Nel 1993 Gianfranco Fini sfidò Francesco Rutelli conscio che la mancata vittoria sarebbe stata un trampolino di lancio per la leadership. E in effetti da quel momento in poi è iniziata la parabola ascendente del finismo, di una destra europea, riconosciuta a livello internazionale, e in fondo alternativa a quella di Silvio Berlusconi. «Se solo non avesse fatto lo strappo, oggi Gianfranco sarebbe il capo del centrodestra» ammettono con un pizzico di malinconia alcuni ex colonnelli di via della Scrofa.

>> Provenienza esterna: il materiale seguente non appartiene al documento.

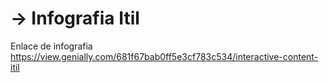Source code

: # -> Infografia Itil
Enlace de infografia 
https://view.genially.com/681f67bab0ff5e3cf783c534/interactive-content-itil
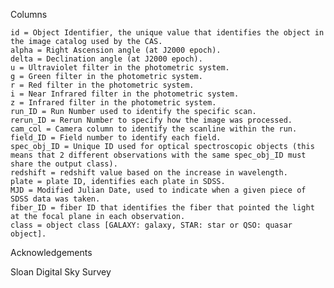 Columns

    id = Object Identifier, the unique value that identifies the object in the image catalog used by the CAS.
    alpha = Right Ascension angle (at J2000 epoch).
    delta = Declination angle (at J2000 epoch).
    u = Ultraviolet filter in the photometric system.
    g = Green filter in the photometric system.
    r = Red filter in the photometric system.
    i = Near Infrared filter in the photometric system.
    z = Infrared filter in the photometric system.
    run_ID = Run Number used to identify the specific scan.
    rerun_ID = Rerun Number to specify how the image was processed.
    cam_col = Camera column to identify the scanline within the run.
    field_ID = Field number to identify each field.
    spec_obj_ID = Unique ID used for optical spectroscopic objects (this means that 2 different observations with the same spec_obj_ID must share the output class).
    redshift = redshift value based on the increase in wavelength.
    plate = plate ID, identifies each plate in SDSS.
    MJD = Modified Julian Date, used to indicate when a given piece of SDSS data was taken.
    fiber_ID = fiber ID that identifies the fiber that pointed the light at the focal plane in each observation.
    class = object class [GALAXY: galaxy, STAR: star or QSO: quasar object].

Acknowledgements

Sloan Digital Sky Survey
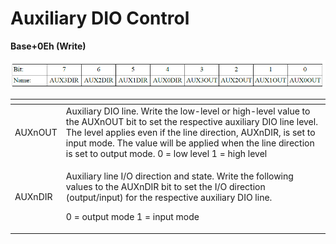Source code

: # Auxiliary DIO Control

**Base+0Eh \(Write\)**

![](../../../.gitbook/assets/28%20%283%29.png)

<table>
  <thead>
    <tr>
      <th style="text-align:left"></th>
      <th style="text-align:left"></th>
    </tr>
  </thead>
  <tbody>
    <tr>
      <td style="text-align:left">AUXnOUT</td>
      <td style="text-align:left">Auxiliary DIO line. Write the low-level or high-level value to the AUXnOUT
        bit to set the respective auxiliary DIO line level. The level applies even
        if the line direction, AUXnDIR, is set to input mode. The value will be
        applied when the line direction is set to output mode. 0 = low level 1
        = high level</td>
    </tr>
    <tr>
      <td style="text-align:left">AUXnDIR</td>
      <td style="text-align:left">
        <p>Auxiliary line I/O direction and state. Write the following values to
          the AUXnDIR bit to set the I/O direction (output/input) for the respective
          auxiliary DIO line.</p>
        <p>0 = output mode 1 = input mode</p>
      </td>
    </tr>
  </tbody>
</table>

          

          

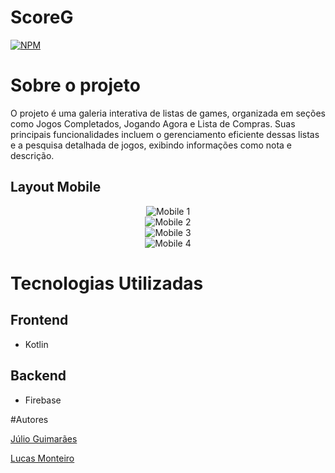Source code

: # ScoreG

[![NPM](https://img.shields.io/npm/l/react)](https://github.com/ocesar9/ScoreG/blob/main/LICENSE) 


# Sobre o projeto

O projeto é uma galeria interativa de listas de games, organizada em seções como Jogos Completados, Jogando Agora e Lista de Compras. Suas principais funcionalidades incluem o gerenciamento eficiente dessas listas e a pesquisa detalhada de jogos, exibindo informações como nota e descrição.

## Layout Mobile

<div align="center">
  <img src="https://github.com/ocesar9/ScoreG/blob/main/images/mobile-1.png" alt="Mobile 1">
</div>

<div align="center">
  <img src="https://github.com/ocesar9/ScoreG/blob/main/images/mobile-2.png" alt="Mobile 2">
</div>

<div align="center">
  <img src="https://github.com/ocesar9/ScoreG/blob/main/images/mobile-3.png" alt="Mobile 3">
</div>

<div align="center">
  <img src="https://github.com/ocesar9/ScoreG/blob/main/images/mobile-4.png" alt="Mobile 4">
</div>



# Tecnologias Utilizadas

## Frontend
 - Kotlin

## Backend 
 - Firebase

#Autores 

[Júlio Guimarães](https://github.com/ocesar9)

[Lucas Monteiro](https://github.com/LucasMonteiro10)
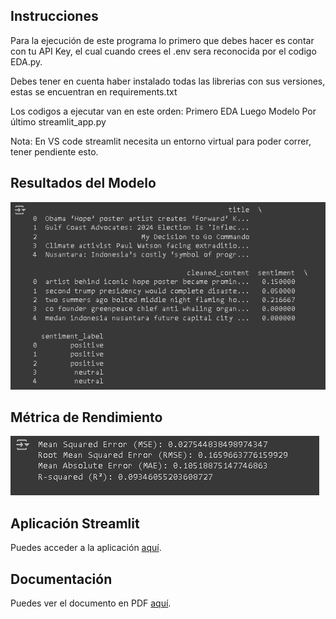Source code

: ## Instrucciones

Para la ejecución de este programa lo primero que debes hacer es contar con tu API Key, el cual cuando crees el .env sera reconocida por el codigo EDA.py.

Debes tener en cuenta haber instalado todas las librerias con sus versiones, estas se encuentran en requirements.txt

Los codigos a ejecutar van en este orden:
Primero EDA
Luego Modelo
Por último streamlit_app.py

Nota: En VS code streamlit necesita un entorno virtual para poder correr, tener pendiente esto.

## Resultados del Modelo

![Resultado del Modelo](./Resultados/Resultados.PNG)

## Métrica de Rendimiento

![Métrica de Rendimiento](./Resultados/Rendimiento.PNG)

## Aplicación Streamlit

Puedes acceder a la aplicación [aquí](https://proyectofcd-p4fdkacqjyq28hmxipas67.streamlit.app/).


## Documentación

Puedes ver el documento en PDF [aquí](./Blog/Blog_Grupo4_Medium.pdf).
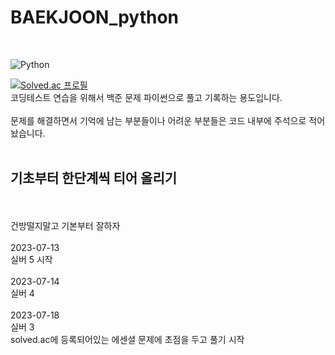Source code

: # BAEKJOON_python

<br>

![Python](https://img.shields.io/badge/Python-3776AB.svg?&style=for-the-badge&logo=Python&logoColor=white)

[![Solved.ac
프로필](http://mazassumnida.wtf/api/v2/generate_badge?boj=rlawjddla0203)](https://solved.ac/rlawjddla0203)
<br>
코딩테스트 연습을 위해서 백준 문제 파이썬으로 풀고 기록하는 용도입니다. <br><br>
문제를 해결하면서 기억에 남는 부분들이나 어려운 부분들은 코드 내부에 주석으로 적어놨습니다.<br><br>

<h2>기초부터 한단계씩 티어 올리기</h2><br><br>
건방떨지말고 기본부터 잘하자<br><br>
2023-07-13 <br>
실버 5 시작 <br><br>
2023-07-14 <br>
실버 4  <br><br>
2023-07-18 <br>
실버 3 <br>
solved.ac에 등록되어있는 에센셜 문제에 초점을 두고 풀기 시작 <br><br>
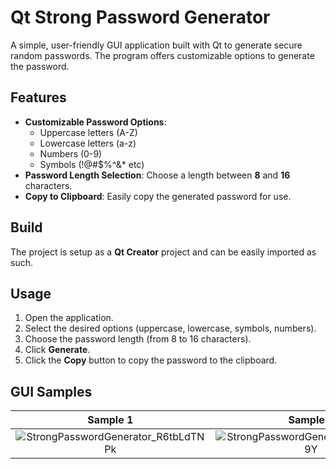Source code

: # Qt Strong Password Generator

A simple, user-friendly GUI application built with Qt to generate secure random passwords. The program offers customizable options to generate the password.

## Features

- **Customizable Password Options**:
  - Uppercase letters (A-Z)
  - Lowercase letters (a-z)
  - Numbers (0-9)
  - Symbols (!@#$%^&* etc)
- **Password Length Selection**: Choose a length between **8** and **16** characters.
- **Copy to Clipboard**: Easily copy the generated password for use.

## Build

The project is setup as a **Qt Creator** project and can be easily imported as such.

## Usage

1. Open the application.
2. Select the desired options (uppercase, lowercase, symbols, numbers).
3. Choose the password length (from 8 to 16 characters).
4. Click **Generate**.
5. Click the **Copy** button to copy the password to the clipboard.


## GUI Samples
Sample 1            |  Sample 2
:-------------------------:|:-------------------------:
![StrongPasswordGenerator_R6tbLdTNPk](https://github.com/user-attachments/assets/737a34be-9aca-47b4-93ef-a975169525dd)  | ![StrongPasswordGenerator_LLZ012xg9Y](https://github.com/user-attachments/assets/4cf45cbb-c934-4b21-ad4b-bb71ed2e07c2)

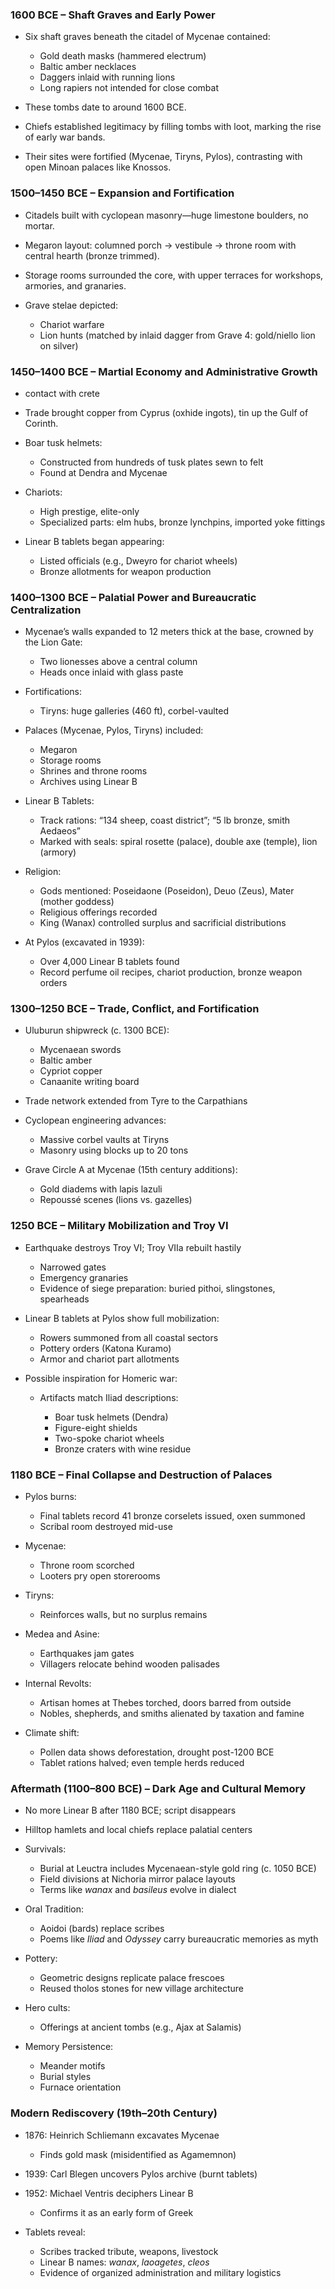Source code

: 
### **1600 BCE – Shaft Graves and Early Power**

* Six shaft graves beneath the citadel of Mycenae contained:

  * Gold death masks (hammered electrum)
  * Baltic amber necklaces
  * Daggers inlaid with running lions
  * Long rapiers not intended for close combat
* These tombs date to around 1600 BCE.
* Chiefs established legitimacy by filling tombs with loot, marking the rise of early war bands.
* Their sites were fortified (Mycenae, Tiryns, Pylos), contrasting with open Minoan palaces like Knossos.

### **1500–1450 BCE – Expansion and Fortification**

* Citadels built with cyclopean masonry—huge limestone boulders, no mortar.
* Megaron layout: columned porch → vestibule → throne room with central hearth (bronze trimmed).
* Storage rooms surrounded the core, with upper terraces for workshops, armories, and granaries.
* Grave stelae depicted:

  * Chariot warfare
  * Lion hunts (matched by inlaid dagger from Grave 4: gold/niello lion on silver)

### **1450–1400 BCE – Martial Economy and Administrative Growth**
* contact with crete

* Trade brought copper from Cyprus (oxhide ingots), tin up the Gulf of Corinth.
* Boar tusk helmets:

  * Constructed from hundreds of tusk plates sewn to felt
  * Found at Dendra and Mycenae
* Chariots:

  * High prestige, elite-only
  * Specialized parts: elm hubs, bronze lynchpins, imported yoke fittings
* Linear B tablets began appearing:

  * Listed officials (e.g., Dweyro for chariot wheels)
  * Bronze allotments for weapon production

### **1400–1300 BCE – Palatial Power and Bureaucratic Centralization**

* Mycenae’s walls expanded to 12 meters thick at the base, crowned by the Lion Gate:

  * Two lionesses above a central column
  * Heads once inlaid with glass paste
* Fortifications:

  * Tiryns: huge galleries (460 ft), corbel-vaulted
* Palaces (Mycenae, Pylos, Tiryns) included:

  * Megaron
  * Storage rooms
  * Shrines and throne rooms
  * Archives using Linear B
* Linear B Tablets:

  * Track rations: “134 sheep, coast district”; “5 lb bronze, smith Aedaeos”
  * Marked with seals: spiral rosette (palace), double axe (temple), lion (armory)
* Religion:

  * Gods mentioned: Poseidaone (Poseidon), Deuo (Zeus), Mater (mother goddess)
  * Religious offerings recorded
  * King (Wanax) controlled surplus and sacrificial distributions
* At Pylos (excavated in 1939):

  * Over 4,000 Linear B tablets found
  * Record perfume oil recipes, chariot production, bronze weapon orders

### **1300–1250 BCE – Trade, Conflict, and Fortification**

* Uluburun shipwreck (c. 1300 BCE):

  * Mycenaean swords
  * Baltic amber
  * Cypriot copper
  * Canaanite writing board
* Trade network extended from Tyre to the Carpathians
* Cyclopean engineering advances:

  * Massive corbel vaults at Tiryns
  * Masonry using blocks up to 20 tons
* Grave Circle A at Mycenae (15th century additions):

  * Gold diadems with lapis lazuli
  * Repoussé scenes (lions vs. gazelles)

### **1250 BCE – Military Mobilization and Troy VI**

* Earthquake destroys Troy VI; Troy VIIa rebuilt hastily

  * Narrowed gates
  * Emergency granaries
  * Evidence of siege preparation: buried pithoi, slingstones, spearheads
* Linear B tablets at Pylos show full mobilization:

  * Rowers summoned from all coastal sectors
  * Pottery orders (Katona Kuramo)
  * Armor and chariot part allotments
* Possible inspiration for Homeric war:

  * Artifacts match Iliad descriptions:

    * Boar tusk helmets (Dendra)
    * Figure-eight shields
    * Two-spoke chariot wheels
    * Bronze craters with wine residue

### **1180 BCE – Final Collapse and Destruction of Palaces**

* Pylos burns:

  * Final tablets record 41 bronze corselets issued, oxen summoned
  * Scribal room destroyed mid-use
* Mycenae:

  * Throne room scorched
  * Looters pry open storerooms
* Tiryns:

  * Reinforces walls, but no surplus remains
* Medea and Asine:

  * Earthquakes jam gates
  * Villagers relocate behind wooden palisades
* Internal Revolts:

  * Artisan homes at Thebes torched, doors barred from outside
  * Nobles, shepherds, and smiths alienated by taxation and famine
* Climate shift:

  * Pollen data shows deforestation, drought post-1200 BCE
  * Tablet rations halved; even temple herds reduced

### **Aftermath (1100–800 BCE) – Dark Age and Cultural Memory**

* No more Linear B after 1180 BCE; script disappears
* Hilltop hamlets and local chiefs replace palatial centers
* Survivals:

  * Burial at Leuctra includes Mycenaean-style gold ring (c. 1050 BCE)
  * Field divisions at Nichoria mirror palace layouts
  * Terms like *wanax* and *basileus* evolve in dialect
* Oral Tradition:

  * Aoidoi (bards) replace scribes
  * Poems like *Iliad* and *Odyssey* carry bureaucratic memories as myth
* Pottery:

  * Geometric designs replicate palace frescoes
  * Reused tholos stones for new village architecture
* Hero cults:

  * Offerings at ancient tombs (e.g., Ajax at Salamis)
* Memory Persistence:

  * Meander motifs
  * Burial styles
  * Furnace orientation

### **Modern Rediscovery (19th–20th Century)**

* 1876: Heinrich Schliemann excavates Mycenae

  * Finds gold mask (misidentified as Agamemnon)
* 1939: Carl Blegen uncovers Pylos archive (burnt tablets)
* 1952: Michael Ventris deciphers Linear B

  * Confirms it as an early form of Greek
* Tablets reveal:

  * Scribes tracked tribute, weapons, livestock
  * Linear B names: *wanax*, *laoagetes*, *cleos*
  * Evidence of organized administration and military logistics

Di certo, Giorgia avrà un ruolo decisivo quando assieme agli altri componenti del centrodestra dovrà scegliere il profilo del candidato al Campidoglio. Raccontano che Meloni vorrebbe puntare le fiches o su una figura della società civile o al più sulla giovane consigliera comunale di FdI Chiara Colosimo, più che una fedelissima, alla quale ha affidato l’organizzazione della kermesse di Atreju. Eppure in queste ore, diversi esponenti del partito non escludono che alla fine possa essere «Giorgia» la carta del centrodestra. Ma questa volta, a differenza della candidatura Fini, Meloni potrebbe farcela. Ed è proprio questa la sua paura.